Supreme Court of North Carolina
Oct 1, 1885
93 N.C. 268 (N.C. 1885)

Opinion

(October Term, 1885.)

Statute of Limitation — Creditor's Bill.

1. Where an action is brought by one creditor, in behalf of himself and all other creditors, every creditor has an inchoate interest in the suit, and is in an essential sense a party to the action. If a creditor institutes an independent action to recover his demand, he may be enjoined, and forced to seek his remedy in the creditor's bill, and if he declines to do so, he is bound by the decree in such action.

2. An action brought by one creditor in behalf of himself and all other creditors stops the statute of limitation from running against any creditor who comes in and proves his debt under the decree, from the date of the beginning of the action.

3. So, where a creditor's bill was filed in 1877, and in 1880 a simple contract creditor offered to prove a debt contracted in 1876, to which the statute of limitation was pleaded, it was held that the statute only ran to the day when the action was brought, and the debt was not barred.

( Long v. Bank, 85 N.C. 355, cited and approved; Wordsworth v. Davis, 75 N.C. 159, overruled.)

CIVIL action, in the nature of a creditor's bill, heard before MacRae, J., at Spring Term, 1885, of IREDELL.

It appears from the pleadings and the case settled on appeal for this Court that Robert F. Simonton died in the county of Iredell in the month of February, 1876, leaving a last will and testament which was duly established; that his widow, the defendant Roxanna Simonton, is the sole legatee and devisee under the will and the executrix thereof duly qualified. The estate of the testator is insolvent.

The testator in his lifetime was the sole owner of what purported to be "The Bank of Statesville," a corporation, which, however, it seems was never duly organized, but under the name and form of such supposed corporation the testator did very considerable business and incurred debts for large amounts.

On 1 March, 1876, the defendant Roxanna Simonton, supposing "The Bank of Statesville" to be indeed such bank, deposited therein (269) $9,790, and this sum of money was placed to her credit.

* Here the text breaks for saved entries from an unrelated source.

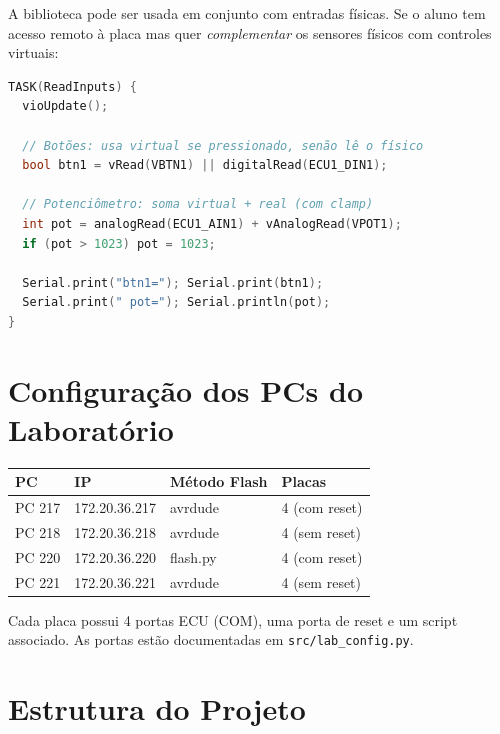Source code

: \documentclass[12pt,a4paper]{article}
\begin{document}
A biblioteca pode ser usada em conjunto com entradas físicas. Se o aluno tem acesso remoto à placa mas quer \emph{complementar} os sensores físicos com controles virtuais:

\begin{lstlisting}[language=C++,caption={Leitura mista: virtual + real}]
TASK(ReadInputs) {
  vioUpdate();

  // Botões: usa virtual se pressionado, senão lê o físico
  bool btn1 = vRead(VBTN1) || digitalRead(ECU1_DIN1);

  // Potenciômetro: soma virtual + real (com clamp)
  int pot = analogRead(ECU1_AIN1) + vAnalogRead(VPOT1);
  if (pot > 1023) pot = 1023;

  Serial.print("btn1="); Serial.print(btn1);
  Serial.print(" pot="); Serial.println(pot);
}
\end{lstlisting}

\section{Configuração dos PCs do Laboratório}

\begin{center}
\begin{tabular}{llll}
  \toprule
  \textbf{PC} & \textbf{IP} & \textbf{Método Flash} & \textbf{Placas} \\
  \midrule
  PC 217 & 172.20.36.217 & avrdude  & 4 (com reset) \\
  PC 218 & 172.20.36.218 & avrdude  & 4 (sem reset) \\
  PC 220 & 172.20.36.220 & flash.py & 4 (com reset) \\
  PC 221 & 172.20.36.221 & avrdude  & 4 (sem reset) \\
  \bottomrule
\end{tabular}
\end{center}

Cada placa possui 4 portas ECU (COM), uma porta de reset e um script associado. As portas estão documentadas em \texttt{src/lab\_config.py}.

\section{Estrutura do Projeto}
\end{document}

This action was brought in the Superior Court of Iredell County by sundry creditors of the testator, "who sue for themselves and all other creditors of the Bank of Statesville, and R. M. Simonton, who will come in and make themselves parties and contribute to the expense of this suit against Roxanna Simonton, executrix of R. F. Simonton, deceased," and others.

In pursuance of orders made in the course of the action, creditors respectively proved their debts against the estate of the testator, and among them the appellant Benjamin F. Long, administrator. The defendant Roxanna Simonton offered to prove her debt, created by the deposit made by her in the supposed bank. The appellant Long, administrator, objected, and pleaded that this debt was barred by the statute of limitation.

It appeared that the debt was created by the deposit mentioned on 1 March, 1876. This action was begun on 21 August, 1877. The appellee offered to make proof of her debt on 5 December, 1879, but it was not allowed by the auditor taking proof of the debts until 13 January, 1885. The appellant excepted to such allowance. At the hearing the court decided that the debt was not barred by the statute of limitation, overruled the exception, gave judgment for the appellee, and thereupon the defendant Long appealed.

D. M. Furches and W. M. Robbins for appellant.

M. L. McCorkle for defendant.


No question is presented as to the validity of the debt which the appellee seeks to have paid out of the assets of the testator, and the only question presented for our decision is, Was this debt barred by the statute of limitation that bars such debts after the lapse of three years next after the cause of action upon them accrued?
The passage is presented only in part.